> The problem: Please copy out every line in the entries that includes the word "lacinia".

------------------------------

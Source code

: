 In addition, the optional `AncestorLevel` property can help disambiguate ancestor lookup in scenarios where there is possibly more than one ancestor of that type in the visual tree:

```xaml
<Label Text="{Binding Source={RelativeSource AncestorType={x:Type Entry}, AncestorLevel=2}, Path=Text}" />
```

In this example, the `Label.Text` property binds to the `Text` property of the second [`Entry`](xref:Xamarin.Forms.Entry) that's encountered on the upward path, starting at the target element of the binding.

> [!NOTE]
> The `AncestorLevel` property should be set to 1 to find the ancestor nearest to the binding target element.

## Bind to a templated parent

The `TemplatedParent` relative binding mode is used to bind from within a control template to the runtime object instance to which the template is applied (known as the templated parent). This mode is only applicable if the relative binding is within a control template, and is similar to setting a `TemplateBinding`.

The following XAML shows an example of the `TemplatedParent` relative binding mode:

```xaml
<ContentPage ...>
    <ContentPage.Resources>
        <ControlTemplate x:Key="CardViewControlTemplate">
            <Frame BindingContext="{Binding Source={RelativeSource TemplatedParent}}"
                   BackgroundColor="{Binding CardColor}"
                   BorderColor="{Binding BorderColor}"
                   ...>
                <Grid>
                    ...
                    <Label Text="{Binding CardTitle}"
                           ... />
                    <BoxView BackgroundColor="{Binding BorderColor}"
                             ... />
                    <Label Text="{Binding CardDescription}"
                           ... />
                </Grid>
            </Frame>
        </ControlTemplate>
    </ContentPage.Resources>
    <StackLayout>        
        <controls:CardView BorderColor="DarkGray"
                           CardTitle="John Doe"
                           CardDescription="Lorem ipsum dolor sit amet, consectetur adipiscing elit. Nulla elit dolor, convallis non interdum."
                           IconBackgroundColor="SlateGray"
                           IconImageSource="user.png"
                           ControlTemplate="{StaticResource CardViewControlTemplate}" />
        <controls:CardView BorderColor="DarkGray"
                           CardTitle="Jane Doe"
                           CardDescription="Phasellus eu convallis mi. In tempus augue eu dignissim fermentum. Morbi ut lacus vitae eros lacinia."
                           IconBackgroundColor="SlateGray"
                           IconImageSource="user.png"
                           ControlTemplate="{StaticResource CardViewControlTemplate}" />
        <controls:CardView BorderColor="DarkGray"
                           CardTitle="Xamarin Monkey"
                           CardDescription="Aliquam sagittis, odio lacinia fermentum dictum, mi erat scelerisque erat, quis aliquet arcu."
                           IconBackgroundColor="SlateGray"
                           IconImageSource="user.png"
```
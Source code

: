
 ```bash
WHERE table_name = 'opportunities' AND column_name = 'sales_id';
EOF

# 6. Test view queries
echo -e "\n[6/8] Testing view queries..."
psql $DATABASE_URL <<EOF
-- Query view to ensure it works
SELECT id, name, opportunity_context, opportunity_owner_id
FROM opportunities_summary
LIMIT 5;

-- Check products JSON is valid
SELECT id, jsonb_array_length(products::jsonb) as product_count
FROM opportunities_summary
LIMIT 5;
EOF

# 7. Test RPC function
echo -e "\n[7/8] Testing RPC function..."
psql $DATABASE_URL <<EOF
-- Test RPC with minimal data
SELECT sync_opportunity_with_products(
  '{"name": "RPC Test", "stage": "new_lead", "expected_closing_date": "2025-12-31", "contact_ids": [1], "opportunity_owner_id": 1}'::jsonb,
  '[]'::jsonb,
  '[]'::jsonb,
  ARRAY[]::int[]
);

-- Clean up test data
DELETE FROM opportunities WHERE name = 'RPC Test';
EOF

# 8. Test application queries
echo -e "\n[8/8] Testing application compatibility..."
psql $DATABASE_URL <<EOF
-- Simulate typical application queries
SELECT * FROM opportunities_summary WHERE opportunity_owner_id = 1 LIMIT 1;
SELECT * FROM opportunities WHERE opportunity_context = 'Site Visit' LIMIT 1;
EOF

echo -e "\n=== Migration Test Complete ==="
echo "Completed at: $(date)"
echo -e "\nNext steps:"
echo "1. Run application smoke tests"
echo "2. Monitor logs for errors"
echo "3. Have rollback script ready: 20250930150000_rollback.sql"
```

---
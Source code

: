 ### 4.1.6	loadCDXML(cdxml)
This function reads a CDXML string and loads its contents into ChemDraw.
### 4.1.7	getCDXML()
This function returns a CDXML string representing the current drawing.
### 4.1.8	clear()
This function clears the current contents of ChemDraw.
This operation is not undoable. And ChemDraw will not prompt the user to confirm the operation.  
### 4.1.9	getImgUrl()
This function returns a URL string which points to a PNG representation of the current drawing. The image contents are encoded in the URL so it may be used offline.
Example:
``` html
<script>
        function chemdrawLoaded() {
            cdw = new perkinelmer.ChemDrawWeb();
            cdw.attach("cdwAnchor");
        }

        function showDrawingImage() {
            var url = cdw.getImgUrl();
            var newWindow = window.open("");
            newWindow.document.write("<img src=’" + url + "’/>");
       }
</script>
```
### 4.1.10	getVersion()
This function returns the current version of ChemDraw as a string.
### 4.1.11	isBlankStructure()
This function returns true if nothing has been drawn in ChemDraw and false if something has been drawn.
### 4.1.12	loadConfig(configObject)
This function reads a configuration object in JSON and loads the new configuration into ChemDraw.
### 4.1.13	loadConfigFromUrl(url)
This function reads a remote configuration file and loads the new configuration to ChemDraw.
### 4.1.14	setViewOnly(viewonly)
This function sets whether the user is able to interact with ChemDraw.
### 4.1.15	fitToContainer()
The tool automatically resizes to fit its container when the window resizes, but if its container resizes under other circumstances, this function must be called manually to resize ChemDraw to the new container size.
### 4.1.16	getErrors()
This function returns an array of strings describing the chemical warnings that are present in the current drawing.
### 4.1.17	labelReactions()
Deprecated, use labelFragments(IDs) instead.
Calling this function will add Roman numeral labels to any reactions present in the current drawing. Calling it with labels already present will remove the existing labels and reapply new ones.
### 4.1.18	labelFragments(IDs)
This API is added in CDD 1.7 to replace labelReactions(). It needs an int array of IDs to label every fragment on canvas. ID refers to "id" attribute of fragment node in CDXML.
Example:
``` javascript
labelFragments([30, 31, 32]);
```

------------------------------

> Task response:
                           CardDescription="Phasellus eu convallis mi. In tempus augue eu dignissim fermentum. Morbi ut lacus vitae eros lacinia."
                           CardDescription="Aliquam sagittis, odio lacinia fermentum dictum, mi erat scelerisque erat, quis aliquet arcu."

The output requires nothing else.